Tuve una profunda amistad con Adela Gummá, la viuda de Bonafé, desde que añoré haber disfrutado al artista en vida, y a su familia, en La Alberca, pero mis años por la pedanía murciana no coincidieron con su estancia aquí y mi padre no hizo uso de aquel croquis del propio pintor que le hizo para llegar fácilmente a su casa.

Nos carteábamos con mucha frecuencia, ella no tenía un mal recuerdo de Murcia, a pesar de las dificultades económicas. Sus paseos por el monte, las clases de piano, un vecindario amable y algunos artistas amigos, hicieron apacible aquella estancia. Les visitó Gaya, que vivió con ellos; Alfonso Albacete fue su discípulo; Juan González Moreno les atendía y buscaba compradores de pintura; alguien que quisiera tener un retrato de Bonafé, de aquellos maravillosos y velazqueños.

Cuando a su hija Juana y a su marido, ingeniero industrial, lo trasladaron a Canarias, Adela y Juan hicieron las maletas y se marcharon con ellos a las Islas. Vivieron en Tafira Alta; él pintaba e hizo alguna exposición allí. Pero el destino no era lo halagador que podría haber sido y el pintor moría lejos de Murcia, en 1967.

Un nuevo traslado de la familia a Zaragoza, de donde el marido de Juana era natural, dejó los restos del artista en Canarias, en el pequeño cementerio de Tafira, sin una referencia familiar cercana. Esa situación empezó a dolerme espiritualmente y me enfrenté a ella solicitando de doña Adela la autorización necesaria para trasladar los restos del pintor a La Alberca. Mientras tanto, Manuel Fernández-Delgado, en Chys, montaba una exposición de acuarelas del artista, preciosas.
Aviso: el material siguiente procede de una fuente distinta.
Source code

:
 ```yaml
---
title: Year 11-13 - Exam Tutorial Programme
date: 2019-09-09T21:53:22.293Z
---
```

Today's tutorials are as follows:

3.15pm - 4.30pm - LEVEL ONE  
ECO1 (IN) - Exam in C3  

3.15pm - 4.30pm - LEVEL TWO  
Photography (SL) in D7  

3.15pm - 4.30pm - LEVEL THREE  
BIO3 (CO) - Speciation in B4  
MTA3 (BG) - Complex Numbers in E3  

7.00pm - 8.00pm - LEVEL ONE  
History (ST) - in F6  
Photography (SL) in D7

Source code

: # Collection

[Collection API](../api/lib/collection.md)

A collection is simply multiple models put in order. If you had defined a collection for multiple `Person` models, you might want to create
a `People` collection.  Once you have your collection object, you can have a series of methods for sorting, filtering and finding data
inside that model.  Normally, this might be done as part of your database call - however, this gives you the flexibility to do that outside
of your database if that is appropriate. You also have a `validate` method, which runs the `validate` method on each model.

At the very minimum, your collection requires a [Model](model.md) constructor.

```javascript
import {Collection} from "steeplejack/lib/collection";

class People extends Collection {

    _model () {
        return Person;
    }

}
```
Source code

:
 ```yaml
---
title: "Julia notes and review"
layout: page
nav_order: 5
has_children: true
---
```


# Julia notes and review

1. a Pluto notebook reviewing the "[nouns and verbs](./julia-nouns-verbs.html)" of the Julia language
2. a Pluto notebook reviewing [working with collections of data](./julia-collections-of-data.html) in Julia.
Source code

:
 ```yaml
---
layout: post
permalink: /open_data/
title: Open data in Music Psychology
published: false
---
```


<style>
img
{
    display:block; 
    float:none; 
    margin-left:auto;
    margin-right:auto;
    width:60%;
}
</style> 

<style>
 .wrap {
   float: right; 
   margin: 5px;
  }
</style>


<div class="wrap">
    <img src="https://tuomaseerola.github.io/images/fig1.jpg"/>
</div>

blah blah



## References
Después vinieron otras organizadas por mí; pero ellos fueron los primeros en rescatar su recuerdo.

Adela Gummá me autorizó e incluso me hizo llegar la documentación del enterramiento de Bonafé en Tafira Alta, para que lo trajésemos al cementerio de La Alberca. Juana se manifestó con una condición: ella no volvería a Canarias. Las primeras gestiones recomendaron que tendrían que transcurrir diez años desde el fallecimiento, para que los gastos fuesen menores, es decir, habíamos de esperar a 1977. Y así hicimos. Las últimas gestiones fueron realizadas con la ayuda del ayuntamiento de Murcia y la colaboración de su concejal, Antonio González Barnés. Un buen día Bonafé, sus restos, volvieron a Murcia.

A sus orígenes. Está enterrado con total dignidad. Recuerdo que una de sus flores preferidas eran los heliotropos. Algunas tardes subo hasta su lugar definitivo y con la brisa del monte y el amparo del corazón, le pongo unos heliotropos sobre la losa que lo cubre. Me gusta que esté entre nosotros, al amparo de estos pinos que pintase, con la vega desparramada en el horizonte. Los cuadros de Bonafé demuestran, todos los días, que no murió nunca.